Synchronising the Interests of Different Partners
Assessing the pro and cons, Downs said: “Ultimately, Chinese enterprises may not have the controlling stakes in such co-investment models, with success resting on the participants’ contributions and the effective cooperation among the partners. On the upside, the Chinese enterprises would be given the opportunity to participate in a bigger project and have access to markets beyond that of their original business, thus generating sustainable incomes from their overseas investment. This would be a viable option for those ‘going-out’ enterprises without enough experience, exposure and/or resources. Of course, they would have to determine whether to get a majority control in a smaller-scale project by sole investment or whether to take a smaller stake in a bigger project and go global with co-investment partners, and probably with lower risks.”
Downs noted that China is on course to solve its overcapacity problem, while looking along the Belt and Road to seek for further growth impetus. In this regard, private equity firms based in Hong Kong, such as Ironsides, would be able to help Chinese mainland enterprises to relocate their excess capacity via investment in Asia and other Belt and Road countries. This is down to the fact that investment firms in Hong Kong have the advantage of vast business connections both on the Chinese mainland and internationally. As a result, they have access to a variety of different companies, all of which are looking for growth opportunities.
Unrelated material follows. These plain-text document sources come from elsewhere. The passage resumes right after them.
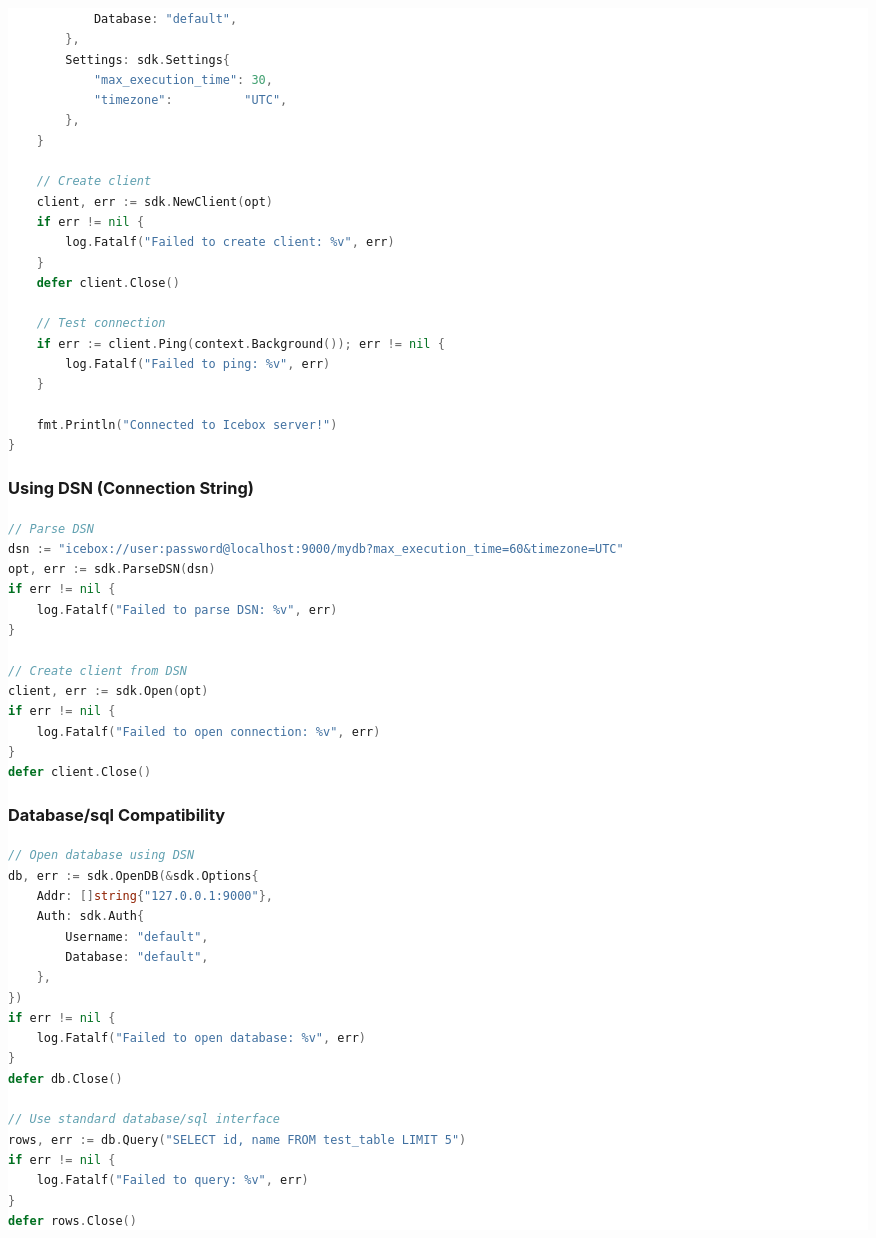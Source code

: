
 ```go
            Database: "default",
        },
        Settings: sdk.Settings{
            "max_execution_time": 30,
            "timezone":          "UTC",
        },
    }

    // Create client
    client, err := sdk.NewClient(opt)
    if err != nil {
        log.Fatalf("Failed to create client: %v", err)
    }
    defer client.Close()

    // Test connection
    if err := client.Ping(context.Background()); err != nil {
        log.Fatalf("Failed to ping: %v", err)
    }

    fmt.Println("Connected to Icebox server!")
}
```

### Using DSN (Connection String)

```go
// Parse DSN
dsn := "icebox://user:password@localhost:9000/mydb?max_execution_time=60&timezone=UTC"
opt, err := sdk.ParseDSN(dsn)
if err != nil {
    log.Fatalf("Failed to parse DSN: %v", err)
}

// Create client from DSN
client, err := sdk.Open(opt)
if err != nil {
    log.Fatalf("Failed to open connection: %v", err)
}
defer client.Close()
```

### Database/sql Compatibility

```go
// Open database using DSN
db, err := sdk.OpenDB(&sdk.Options{
    Addr: []string{"127.0.0.1:9000"},
    Auth: sdk.Auth{
        Username: "default",
        Database: "default",
    },
})
if err != nil {
    log.Fatalf("Failed to open database: %v", err)
}
defer db.Close()

// Use standard database/sql interface
rows, err := db.Query("SELECT id, name FROM test_table LIMIT 5")
if err != nil {
    log.Fatalf("Failed to query: %v", err)
}
defer rows.Close()
```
With free flow of information and familiarity with Chinese and foreign business environment, Hong Kong investors have a considerable understanding of the business needs of a variety of mainland and overseas companies. They are thus in the ideal position to help combine the strengths and resources of Chinese and foreign partners, and to align their interests in order to jointly enter new markets, move up the value chain, and re-allocate resources, when required, to drive businesses forward.